WORK TASK
Everything in the listing below must be set down again exactly, apart from the pictures.

DATA TO USE
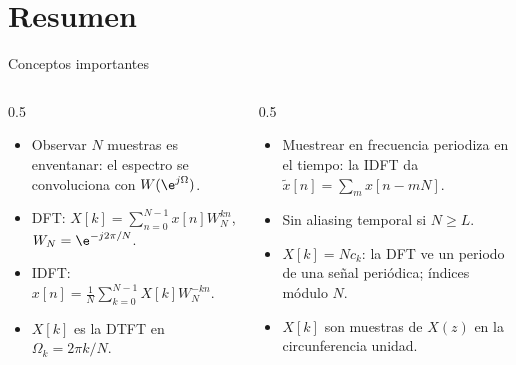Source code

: \documentclass[aspectratio=169,11pt]{beamer}
\begin{document}
\section*{Resumen}
\begin{frame}{Conceptos importantes}
  \begin{columns}[T]
    \begin{column}{0.5\textwidth}
      \begin{itemize}
        \item Observar $N$ muestras es enventanar: el espectro se convoluciona con $W(\e^{j\Omega})$.
        \item DFT: $X[k]=\sum_{n=0}^{N-1}x[n]W_N^{kn}$, $W_N=\e^{-j2\pi/N}$.
        \item IDFT: $x[n]=\frac1N\sum_{k=0}^{N-1}X[k]W_N^{-kn}$.
        \item $X[k]$ es la DTFT en $\Omega_k=2\pi k/N$.
      \end{itemize}
    \end{column}
    \begin{column}{0.5\textwidth}
      \begin{itemize}
        \item Muestrear en frecuencia periodiza en el tiempo: la IDFT da $\tilde x[n]=\sum_mx[n-mN]$.
        \item Sin aliasing temporal si $N\ge L$.
        \item $X[k]=Nc_k$: la DFT ve un periodo de una señal periódica; índices módulo $N$.
        \item $X[k]$ son muestras de $X(z)$ en la circunferencia unidad.
      \end{itemize}
    \end{column}
  \end{columns}
  \bigskip
\end{frame}
\end{document}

EXERCISE RESPONSE
Source code

: \documentclass[aspectratio=169,11pt]{beamer}
\begin{document}
\section*{Resumen}
\begin{frame}{Conceptos importantes}
  \begin{columns}[T]
    \begin{column}{0.5\textwidth}
      \begin{itemize}
        \item Observar $N$ muestras es enventanar: el espectro se convoluciona con $W(\e^{j\Omega})$.
        \item DFT: $X[k]=\sum_{n=0}^{N-1}x[n]W_N^{kn}$, $W_N=\e^{-j2\pi/N}$.
        \item IDFT: $x[n]=\frac1N\sum_{k=0}^{N-1}X[k]W_N^{-kn}$.
        \item $X[k]$ es la DTFT en $\Omega_k=2\pi k/N$.
      \end{itemize}
    \end{column}
    \begin{column}{0.5\textwidth}
      \begin{itemize}
        \item Muestrear en frecuencia periodiza en el tiempo: la IDFT da $\tilde x[n]=\sum_mx[n-mN]$.
        \item Sin aliasing temporal si $N\ge L$.
        \item $X[k]=Nc_k$: la DFT ve un periodo de una señal periódica; índices módulo $N$.
        \item $X[k]$ son muestras de $X(z)$ en la circunferencia unidad.
      \end{itemize}
    \end{column}
  \end{columns}
  \bigskip
\end{frame}
\end{document}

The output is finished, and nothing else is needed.